As a little girl, I believed that being perfect was the key to being loved. It’s probably not surprising, then, that I spent a lot of my childhood being hard on myself.

In elementary school, my behavior and academic performance were impeccable, and my first grade teacher loved me. The same was true, for the most part, throughout my grade school years. But adolescence, when it came, was a complicated time. All at once I had to negotiate my perfection because its meaning wasn’t black and white.
Was I supposed to be perfect for my teachers? My peers? My parents?
Turns out, hands down, I wanted to be perfect for my peers. I wanted to dress and behave to their liking, and I wanted to be included in their popular circles. Most of all, I wanted a boyfriend.
I had absolutely no idea how to be this person, and I failed miserably. The girl who, her whole life, had known how to make everybody love her, was at a complete loss.
So she decided, even though her body weight was within a healthy range, that the reason the popular kids ignored her was because she was fat. Here is something I can control, she thought.

Easier said than done. Hunger has a mind of its own, and depression is fertile ground for binge eating and rebellion against oneself.

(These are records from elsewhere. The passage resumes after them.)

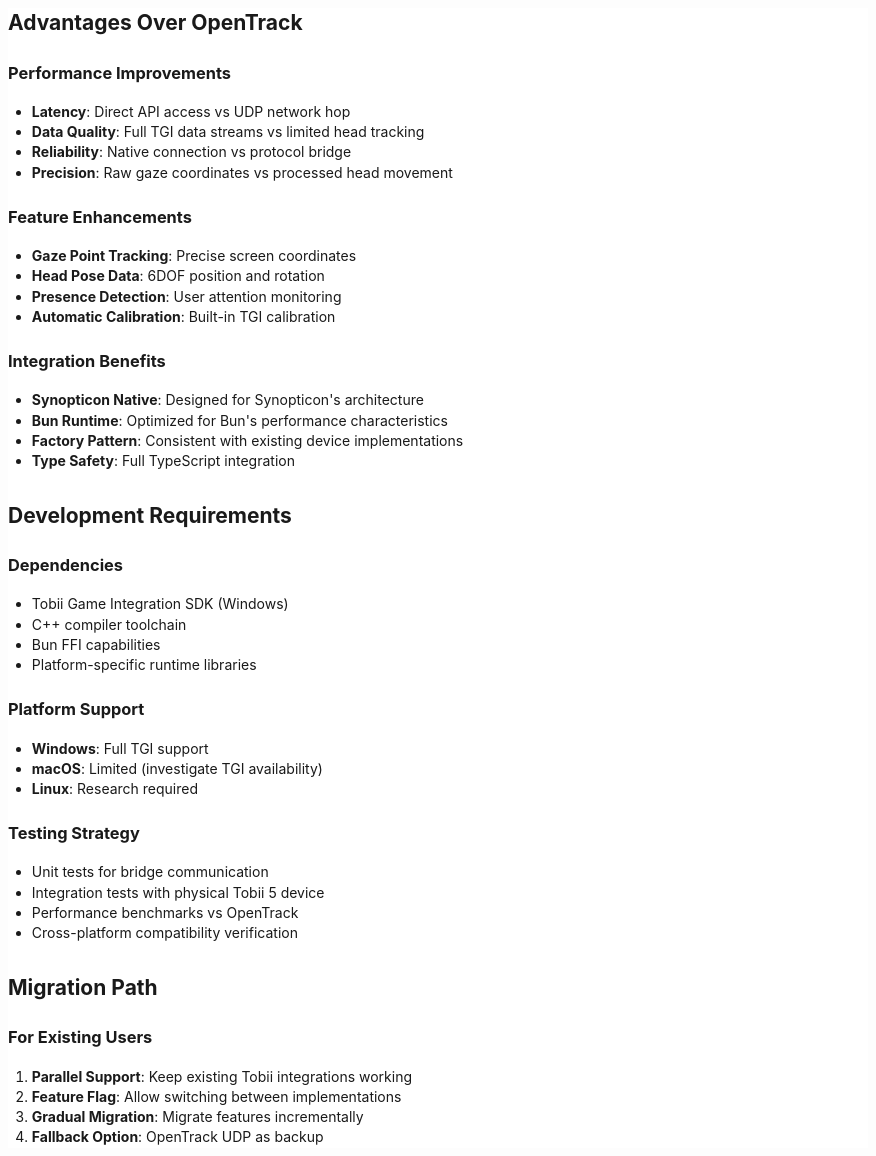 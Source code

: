 ## Advantages Over OpenTrack

### Performance Improvements
- **Latency**: Direct API access vs UDP network hop
- **Data Quality**: Full TGI data streams vs limited head tracking
- **Reliability**: Native connection vs protocol bridge
- **Precision**: Raw gaze coordinates vs processed head movement

### Feature Enhancements
- **Gaze Point Tracking**: Precise screen coordinates
- **Head Pose Data**: 6DOF position and rotation
- **Presence Detection**: User attention monitoring  
- **Automatic Calibration**: Built-in TGI calibration

### Integration Benefits
- **Synopticon Native**: Designed for Synopticon's architecture
- **Bun Runtime**: Optimized for Bun's performance characteristics
- **Factory Pattern**: Consistent with existing device implementations
- **Type Safety**: Full TypeScript integration

## Development Requirements

### Dependencies
- Tobii Game Integration SDK (Windows)
- C++ compiler toolchain
- Bun FFI capabilities
- Platform-specific runtime libraries

### Platform Support
- **Windows**: Full TGI support
- **macOS**: Limited (investigate TGI availability)  
- **Linux**: Research required

### Testing Strategy
- Unit tests for bridge communication
- Integration tests with physical Tobii 5 device
- Performance benchmarks vs OpenTrack
- Cross-platform compatibility verification

## Migration Path

### For Existing Users
1. **Parallel Support**: Keep existing Tobii integrations working
2. **Feature Flag**: Allow switching between implementations
3. **Gradual Migration**: Migrate features incrementally
4. **Fallback Option**: OpenTrack UDP as backup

Should I stay in third-person point of view, telling this story? Yeah, let’s do it.
So this girl binged and purged in a nightmarish cycle that she didn’t recognize as an eating disorder but rather saw as a failure of self-control. In the meantime, she tried out (unsuccessfully) for cheerleading, attended school dances, and let popular girls copy her homework, but all were futile in winning the admiration or attention of her peers.

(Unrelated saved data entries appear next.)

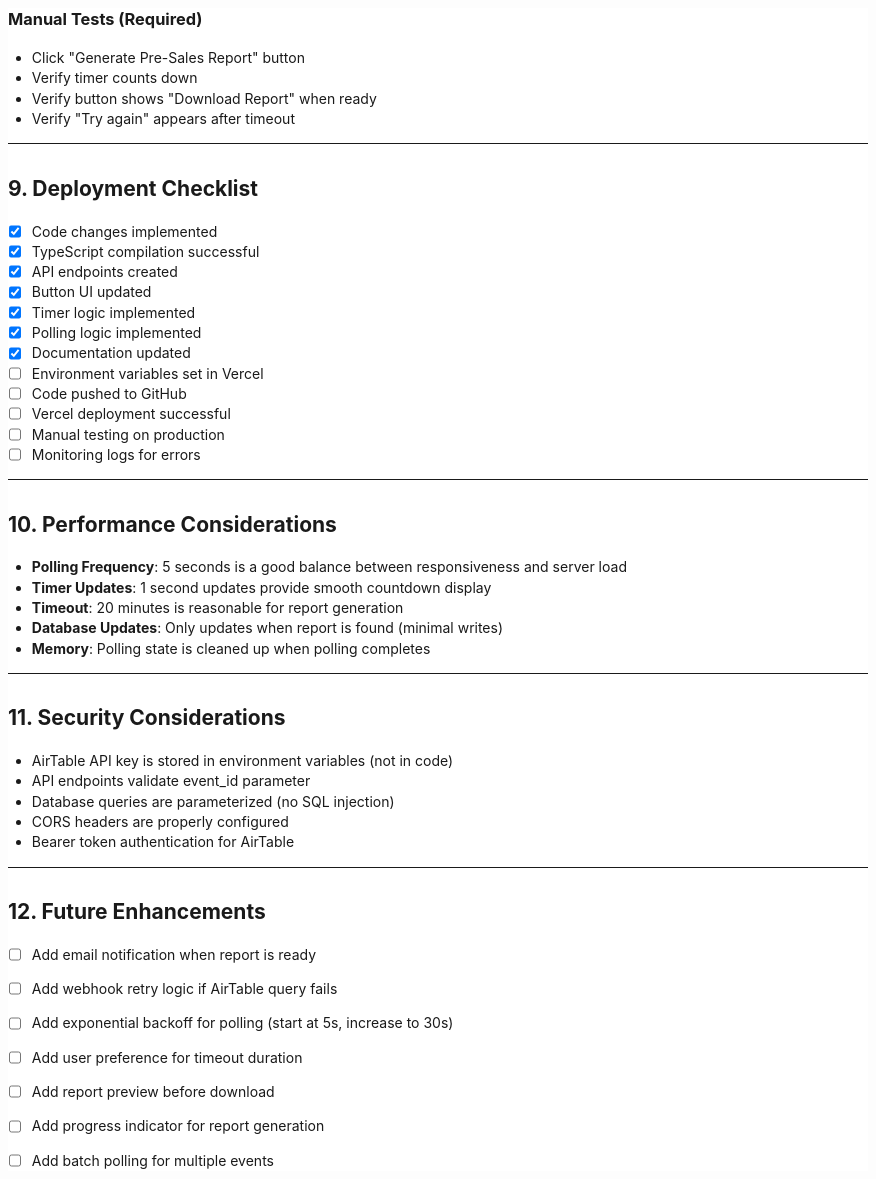 ### Manual Tests (Required)
- Click "Generate Pre-Sales Report" button
- Verify timer counts down
- Verify button shows "Download Report" when ready
- Verify "Try again" appears after timeout

---

## 9. Deployment Checklist

- [x] Code changes implemented
- [x] TypeScript compilation successful
- [x] API endpoints created
- [x] Button UI updated
- [x] Timer logic implemented
- [x] Polling logic implemented
- [x] Documentation updated
- [ ] Environment variables set in Vercel
- [ ] Code pushed to GitHub
- [ ] Vercel deployment successful
- [ ] Manual testing on production
- [ ] Monitoring logs for errors

---

## 10. Performance Considerations

- **Polling Frequency**: 5 seconds is a good balance between responsiveness and server load
- **Timer Updates**: 1 second updates provide smooth countdown display
- **Timeout**: 20 minutes is reasonable for report generation
- **Database Updates**: Only updates when report is found (minimal writes)
- **Memory**: Polling state is cleaned up when polling completes

---

## 11. Security Considerations

- AirTable API key is stored in environment variables (not in code)
- API endpoints validate event_id parameter
- Database queries are parameterized (no SQL injection)
- CORS headers are properly configured
- Bearer token authentication for AirTable

---

## 12. Future Enhancements

- [ ] Add email notification when report is ready
- [ ] Add webhook retry logic if AirTable query fails
- [ ] Add exponential backoff for polling (start at 5s, increase to 30s)
- [ ] Add user preference for timeout duration
- [ ] Add report preview before download
- [ ] Add progress indicator for report generation
- [ ] Add batch polling for multiple events

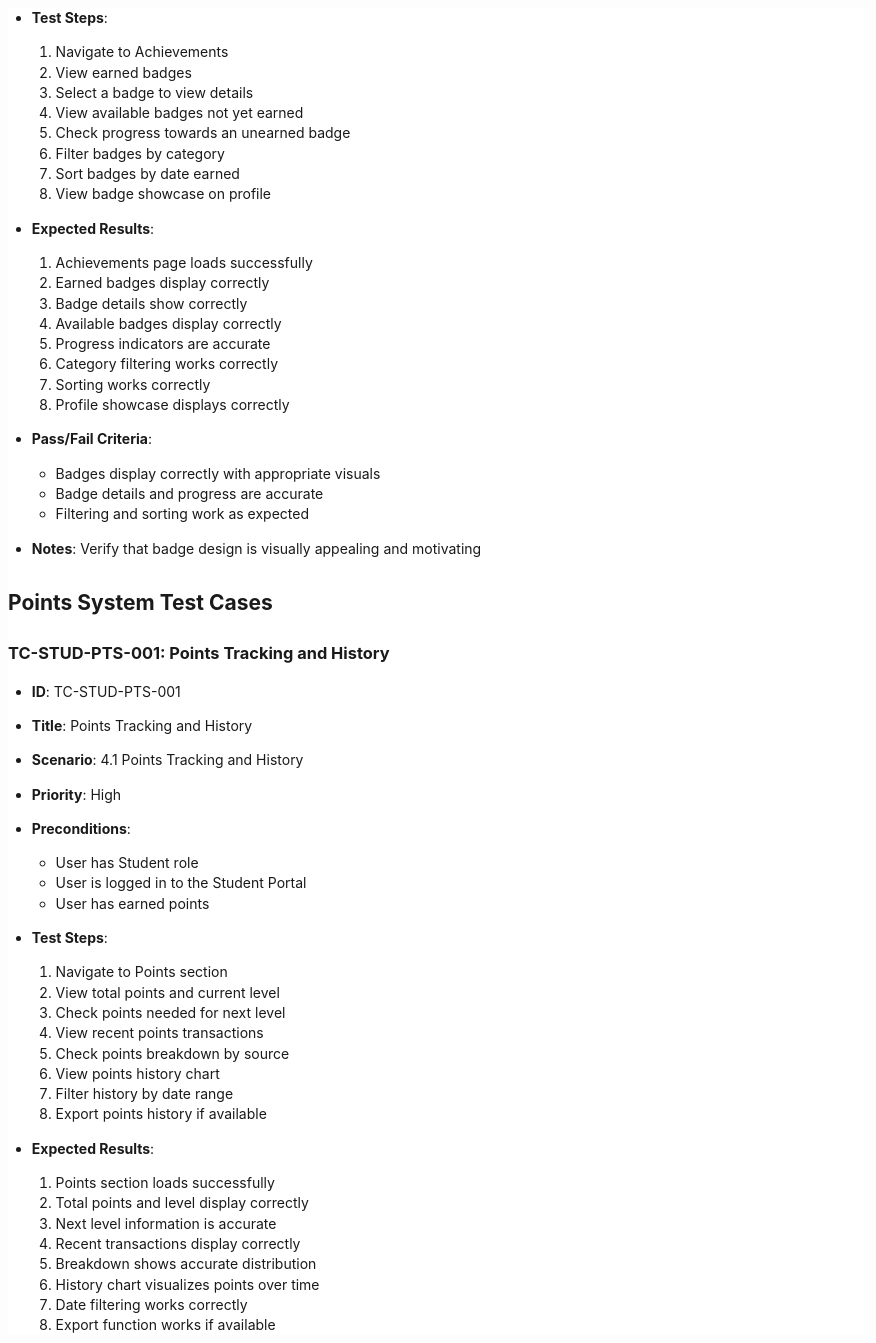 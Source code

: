 - **Test Steps**:
  1. Navigate to Achievements
  2. View earned badges
  3. Select a badge to view details
  4. View available badges not yet earned
  5. Check progress towards an unearned badge
  6. Filter badges by category
  7. Sort badges by date earned
  8. View badge showcase on profile

- **Expected Results**:
  1. Achievements page loads successfully
  2. Earned badges display correctly
  3. Badge details show correctly
  4. Available badges display correctly
  5. Progress indicators are accurate
  6. Category filtering works correctly
  7. Sorting works correctly
  8. Profile showcase displays correctly

- **Pass/Fail Criteria**:
  - Badges display correctly with appropriate visuals
  - Badge details and progress are accurate
  - Filtering and sorting work as expected

- **Notes**: Verify that badge design is visually appealing and motivating

## Points System Test Cases

### TC-STUD-PTS-001: Points Tracking and History

- **ID**: TC-STUD-PTS-001
- **Title**: Points Tracking and History
- **Scenario**: 4.1 Points Tracking and History
- **Priority**: High
- **Preconditions**:
  - User has Student role
  - User is logged in to the Student Portal
  - User has earned points

- **Test Steps**:
  1. Navigate to Points section
  2. View total points and current level
  3. Check points needed for next level
  4. View recent points transactions
  5. Check points breakdown by source
  6. View points history chart
  7. Filter history by date range
  8. Export points history if available

- **Expected Results**:
  1. Points section loads successfully
  2. Total points and level display correctly
  3. Next level information is accurate
  4. Recent transactions display correctly
  5. Breakdown shows accurate distribution
  6. History chart visualizes points over time
  7. Date filtering works correctly
  8. Export function works if available
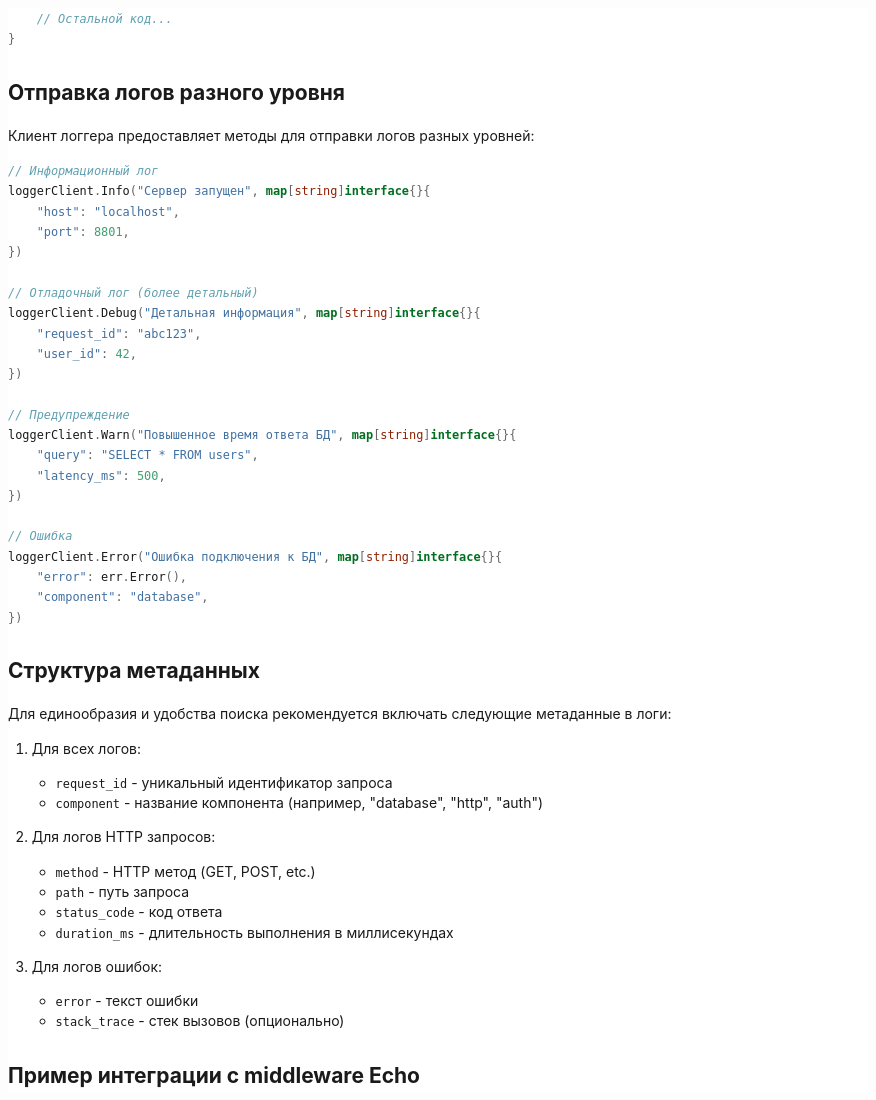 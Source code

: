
 ```go
    // Остальной код...
}
```

## Отправка логов разного уровня

Клиент логгера предоставляет методы для отправки логов разных уровней:

```go
// Информационный лог
loggerClient.Info("Сервер запущен", map[string]interface{}{
    "host": "localhost",
    "port": 8801,
})

// Отладочный лог (более детальный)
loggerClient.Debug("Детальная информация", map[string]interface{}{
    "request_id": "abc123",
    "user_id": 42,
})

// Предупреждение
loggerClient.Warn("Повышенное время ответа БД", map[string]interface{}{
    "query": "SELECT * FROM users",
    "latency_ms": 500,
})

// Ошибка
loggerClient.Error("Ошибка подключения к БД", map[string]interface{}{
    "error": err.Error(),
    "component": "database",
})
```

## Структура метаданных

Для единообразия и удобства поиска рекомендуется включать следующие метаданные в логи:

1. Для всех логов:
   - `request_id` - уникальный идентификатор запроса
   - `component` - название компонента (например, "database", "http", "auth")

2. Для логов HTTP запросов:
   - `method` - HTTP метод (GET, POST, etc.)
   - `path` - путь запроса
   - `status_code` - код ответа
   - `duration_ms` - длительность выполнения в миллисекундах

3. Для логов ошибок:
   - `error` - текст ошибки
   - `stack_trace` - стек вызовов (опционально)

## Пример интеграции с middleware Echo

She would later learn that she had bulimia. She would learn it from her hairdresser, who had no idea that her client was bulimic, and casually dropped horrific details about what happens to people who throw up their food. Heart problems, a mangled throat, rotten teeth. She never made herself vomit after that.
And if you look ahead three years later, you will see that she survived, that she had come into herself, found her own style, her own friends.
I am puzzled as I look back at that girl. What happened within her? How did she rise up from the depths of self-hatred and find someone inside whom she liked?